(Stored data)
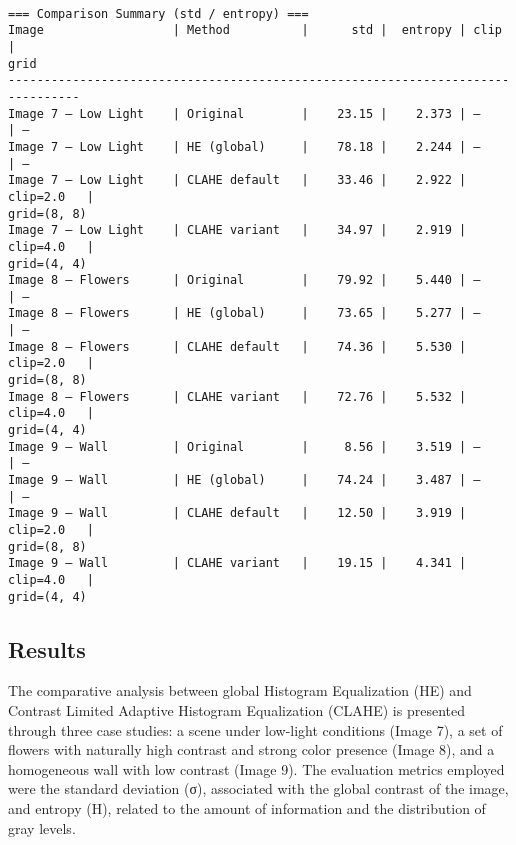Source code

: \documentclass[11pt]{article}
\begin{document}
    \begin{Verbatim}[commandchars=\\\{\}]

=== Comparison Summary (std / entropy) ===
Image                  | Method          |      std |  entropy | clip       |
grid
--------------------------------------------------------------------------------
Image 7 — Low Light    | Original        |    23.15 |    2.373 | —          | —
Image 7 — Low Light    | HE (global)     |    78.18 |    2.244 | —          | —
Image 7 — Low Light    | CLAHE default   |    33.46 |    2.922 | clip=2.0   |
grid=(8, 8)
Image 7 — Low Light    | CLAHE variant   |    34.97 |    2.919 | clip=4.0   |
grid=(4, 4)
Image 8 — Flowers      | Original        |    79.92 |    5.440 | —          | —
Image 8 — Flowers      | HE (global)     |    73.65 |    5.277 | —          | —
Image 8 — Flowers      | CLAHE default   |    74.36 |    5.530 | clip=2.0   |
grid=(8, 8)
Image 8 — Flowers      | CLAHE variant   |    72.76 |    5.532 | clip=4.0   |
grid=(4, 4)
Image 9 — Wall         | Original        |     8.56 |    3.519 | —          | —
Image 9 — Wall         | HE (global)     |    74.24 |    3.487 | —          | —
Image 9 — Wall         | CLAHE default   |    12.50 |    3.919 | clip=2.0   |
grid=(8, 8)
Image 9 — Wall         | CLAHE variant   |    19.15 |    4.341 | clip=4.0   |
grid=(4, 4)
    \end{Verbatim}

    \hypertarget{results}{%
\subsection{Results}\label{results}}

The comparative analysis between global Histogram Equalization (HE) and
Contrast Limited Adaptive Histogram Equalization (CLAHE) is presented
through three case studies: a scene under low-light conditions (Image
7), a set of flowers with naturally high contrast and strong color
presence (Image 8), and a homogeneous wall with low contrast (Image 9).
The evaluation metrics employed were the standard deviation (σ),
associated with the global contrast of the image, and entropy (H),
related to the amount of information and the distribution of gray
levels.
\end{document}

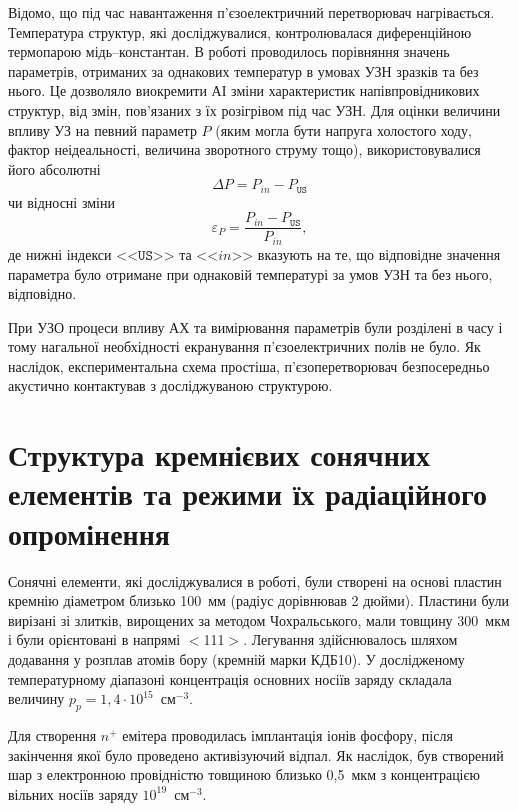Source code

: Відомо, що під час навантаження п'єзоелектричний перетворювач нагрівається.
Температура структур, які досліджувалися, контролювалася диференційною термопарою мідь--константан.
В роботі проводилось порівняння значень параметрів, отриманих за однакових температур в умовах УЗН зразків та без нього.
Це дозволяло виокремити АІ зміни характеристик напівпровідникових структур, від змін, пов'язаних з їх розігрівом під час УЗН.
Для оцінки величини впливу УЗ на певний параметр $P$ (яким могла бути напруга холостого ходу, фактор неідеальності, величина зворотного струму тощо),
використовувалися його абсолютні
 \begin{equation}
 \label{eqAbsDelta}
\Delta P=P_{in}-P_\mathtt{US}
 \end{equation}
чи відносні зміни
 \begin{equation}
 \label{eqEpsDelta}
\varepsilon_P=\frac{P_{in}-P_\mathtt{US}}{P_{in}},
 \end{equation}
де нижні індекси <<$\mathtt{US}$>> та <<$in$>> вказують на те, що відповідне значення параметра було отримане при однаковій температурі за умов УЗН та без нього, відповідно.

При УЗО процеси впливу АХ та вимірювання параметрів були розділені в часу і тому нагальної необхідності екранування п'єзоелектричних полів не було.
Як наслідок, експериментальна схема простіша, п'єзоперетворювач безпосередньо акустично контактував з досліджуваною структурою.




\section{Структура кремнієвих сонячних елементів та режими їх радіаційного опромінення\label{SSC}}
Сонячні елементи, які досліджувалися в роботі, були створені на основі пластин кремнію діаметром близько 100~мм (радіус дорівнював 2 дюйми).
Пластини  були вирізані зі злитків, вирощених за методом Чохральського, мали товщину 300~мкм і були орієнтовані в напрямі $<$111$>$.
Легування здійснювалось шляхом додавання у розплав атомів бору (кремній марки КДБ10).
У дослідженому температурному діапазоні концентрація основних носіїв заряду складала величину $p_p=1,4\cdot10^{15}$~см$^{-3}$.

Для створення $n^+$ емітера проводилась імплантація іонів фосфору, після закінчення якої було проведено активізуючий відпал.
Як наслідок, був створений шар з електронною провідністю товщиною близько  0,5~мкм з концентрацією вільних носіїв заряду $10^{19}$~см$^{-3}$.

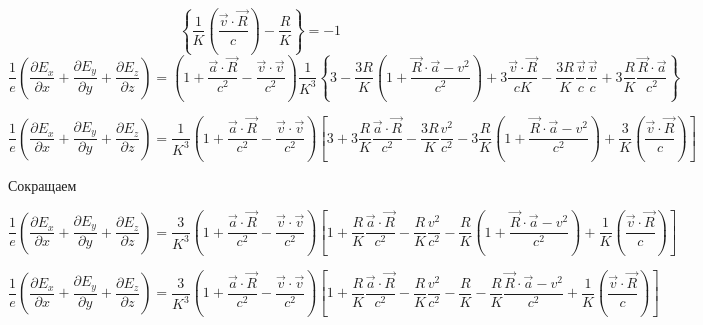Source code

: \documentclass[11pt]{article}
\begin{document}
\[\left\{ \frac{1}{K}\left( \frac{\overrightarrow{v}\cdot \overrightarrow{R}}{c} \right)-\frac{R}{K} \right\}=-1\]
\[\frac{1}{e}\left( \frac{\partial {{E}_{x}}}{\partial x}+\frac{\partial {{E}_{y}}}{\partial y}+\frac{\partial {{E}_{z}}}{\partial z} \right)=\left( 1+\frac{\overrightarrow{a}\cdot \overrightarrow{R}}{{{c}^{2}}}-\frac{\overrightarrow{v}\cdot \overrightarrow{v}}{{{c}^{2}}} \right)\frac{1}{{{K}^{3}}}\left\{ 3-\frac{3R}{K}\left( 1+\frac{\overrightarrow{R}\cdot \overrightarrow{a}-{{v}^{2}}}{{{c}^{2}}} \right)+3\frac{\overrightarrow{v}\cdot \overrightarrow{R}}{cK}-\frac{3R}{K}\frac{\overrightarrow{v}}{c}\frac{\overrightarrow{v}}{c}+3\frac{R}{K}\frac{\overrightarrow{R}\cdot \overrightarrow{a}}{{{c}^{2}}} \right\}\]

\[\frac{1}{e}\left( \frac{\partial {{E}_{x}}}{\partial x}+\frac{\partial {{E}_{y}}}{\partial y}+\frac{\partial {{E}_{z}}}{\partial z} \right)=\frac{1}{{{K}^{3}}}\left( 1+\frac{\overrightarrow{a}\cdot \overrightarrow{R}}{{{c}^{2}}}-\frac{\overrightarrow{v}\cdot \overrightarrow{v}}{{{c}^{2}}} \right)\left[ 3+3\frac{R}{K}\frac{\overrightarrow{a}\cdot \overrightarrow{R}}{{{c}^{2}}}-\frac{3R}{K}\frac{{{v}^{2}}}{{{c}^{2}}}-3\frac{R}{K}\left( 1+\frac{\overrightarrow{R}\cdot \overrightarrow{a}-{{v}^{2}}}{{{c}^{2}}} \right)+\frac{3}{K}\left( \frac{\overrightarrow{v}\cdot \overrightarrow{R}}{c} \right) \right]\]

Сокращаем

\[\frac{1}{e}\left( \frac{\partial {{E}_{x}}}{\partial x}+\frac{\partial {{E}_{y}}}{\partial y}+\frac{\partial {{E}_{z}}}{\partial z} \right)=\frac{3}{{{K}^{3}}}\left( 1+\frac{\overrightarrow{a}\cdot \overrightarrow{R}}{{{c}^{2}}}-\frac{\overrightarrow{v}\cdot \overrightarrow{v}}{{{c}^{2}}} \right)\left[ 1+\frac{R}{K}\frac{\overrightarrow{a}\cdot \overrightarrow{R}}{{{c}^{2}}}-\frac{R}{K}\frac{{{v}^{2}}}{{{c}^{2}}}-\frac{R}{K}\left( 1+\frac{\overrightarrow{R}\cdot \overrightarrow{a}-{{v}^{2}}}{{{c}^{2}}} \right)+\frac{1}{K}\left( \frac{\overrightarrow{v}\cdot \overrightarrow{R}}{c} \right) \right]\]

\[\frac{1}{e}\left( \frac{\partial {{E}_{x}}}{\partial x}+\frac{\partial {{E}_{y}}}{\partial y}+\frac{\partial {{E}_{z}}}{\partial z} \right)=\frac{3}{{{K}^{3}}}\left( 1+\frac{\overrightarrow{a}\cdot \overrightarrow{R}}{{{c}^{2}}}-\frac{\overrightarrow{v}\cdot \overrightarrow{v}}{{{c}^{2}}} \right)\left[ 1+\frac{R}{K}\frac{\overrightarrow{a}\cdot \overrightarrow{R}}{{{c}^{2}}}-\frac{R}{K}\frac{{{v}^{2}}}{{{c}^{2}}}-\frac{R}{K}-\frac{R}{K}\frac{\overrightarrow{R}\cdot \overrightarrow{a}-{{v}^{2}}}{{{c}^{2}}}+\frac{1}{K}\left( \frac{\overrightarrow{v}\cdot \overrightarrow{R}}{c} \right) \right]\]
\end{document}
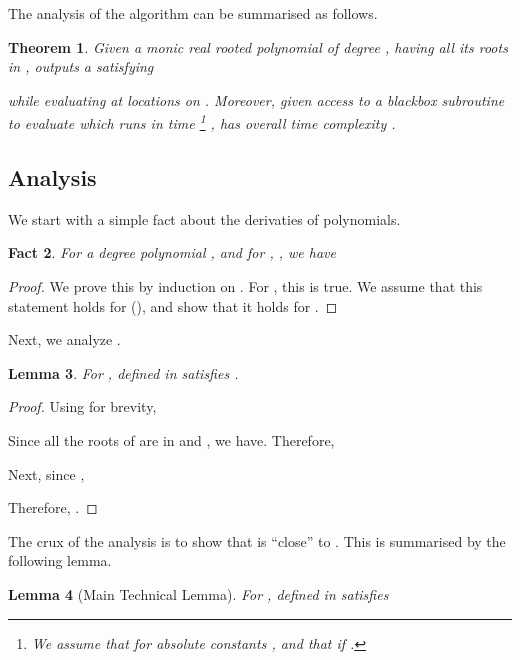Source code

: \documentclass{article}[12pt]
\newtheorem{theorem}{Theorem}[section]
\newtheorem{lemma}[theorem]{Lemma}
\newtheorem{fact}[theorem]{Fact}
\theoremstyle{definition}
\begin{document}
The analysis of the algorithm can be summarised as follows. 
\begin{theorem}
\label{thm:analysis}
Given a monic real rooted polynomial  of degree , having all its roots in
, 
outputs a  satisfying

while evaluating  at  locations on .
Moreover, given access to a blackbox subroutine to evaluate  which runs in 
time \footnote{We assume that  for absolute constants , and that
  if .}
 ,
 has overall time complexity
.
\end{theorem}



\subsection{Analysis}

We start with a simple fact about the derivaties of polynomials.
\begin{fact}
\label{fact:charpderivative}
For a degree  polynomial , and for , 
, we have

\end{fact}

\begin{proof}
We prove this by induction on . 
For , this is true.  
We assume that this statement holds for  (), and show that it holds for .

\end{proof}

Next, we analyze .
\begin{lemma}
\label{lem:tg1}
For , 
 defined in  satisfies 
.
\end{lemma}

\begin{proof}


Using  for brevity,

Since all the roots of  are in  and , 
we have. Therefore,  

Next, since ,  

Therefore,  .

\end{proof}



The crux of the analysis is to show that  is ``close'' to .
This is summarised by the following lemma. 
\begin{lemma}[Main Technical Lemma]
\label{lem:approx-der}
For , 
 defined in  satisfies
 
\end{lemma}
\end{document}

_AIM OF THE EXERCISE_
Send back an exact copy of only the lines from the line with "В роботі проводилось" up to and including the line with "У дослідженому температурному" in the data above.

_RESPONSE TO THE TASK_
В роботі проводилось порівняння значень параметрів, отриманих за однакових температур в умовах УЗН зразків та без нього.
Це дозволяло виокремити АІ зміни характеристик напівпровідникових структур, від змін, пов'язаних з їх розігрівом під час УЗН.
Для оцінки величини впливу УЗ на певний параметр $P$ (яким могла бути напруга холостого ходу, фактор неідеальності, величина зворотного струму тощо),
використовувалися його абсолютні
 \begin{equation}
 \label{eqAbsDelta}
\Delta P=P_{in}-P_\mathtt{US}
 \end{equation}
чи відносні зміни
 \begin{equation}
 \label{eqEpsDelta}
\varepsilon_P=\frac{P_{in}-P_\mathtt{US}}{P_{in}},
 \end{equation}
де нижні індекси <<$\mathtt{US}$>> та <<$in$>> вказують на те, що відповідне значення параметра було отримане при однаковій температурі за умов УЗН та без нього, відповідно.

При УЗО процеси впливу АХ та вимірювання параметрів були розділені в часу і тому нагальної необхідності екранування п'єзоелектричних полів не було.
Як наслідок, експериментальна схема простіша, п'єзоперетворювач безпосередньо акустично контактував з досліджуваною структурою.




\section{Структура кремнієвих сонячних елементів та режими їх радіаційного опромінення\label{SSC}}
Сонячні елементи, які досліджувалися в роботі, були створені на основі пластин кремнію діаметром близько 100~мм (радіус дорівнював 2 дюйми).
Пластини  були вирізані зі злитків, вирощених за методом Чохральського, мали товщину 300~мкм і були орієнтовані в напрямі $<$111$>$.
Легування здійснювалось шляхом додавання у розплав атомів бору (кремній марки КДБ10).
У дослідженому температурному діапазоні концентрація основних носіїв заряду складала величину $p_p=1,4\cdot10^{15}$~см$^{-3}$.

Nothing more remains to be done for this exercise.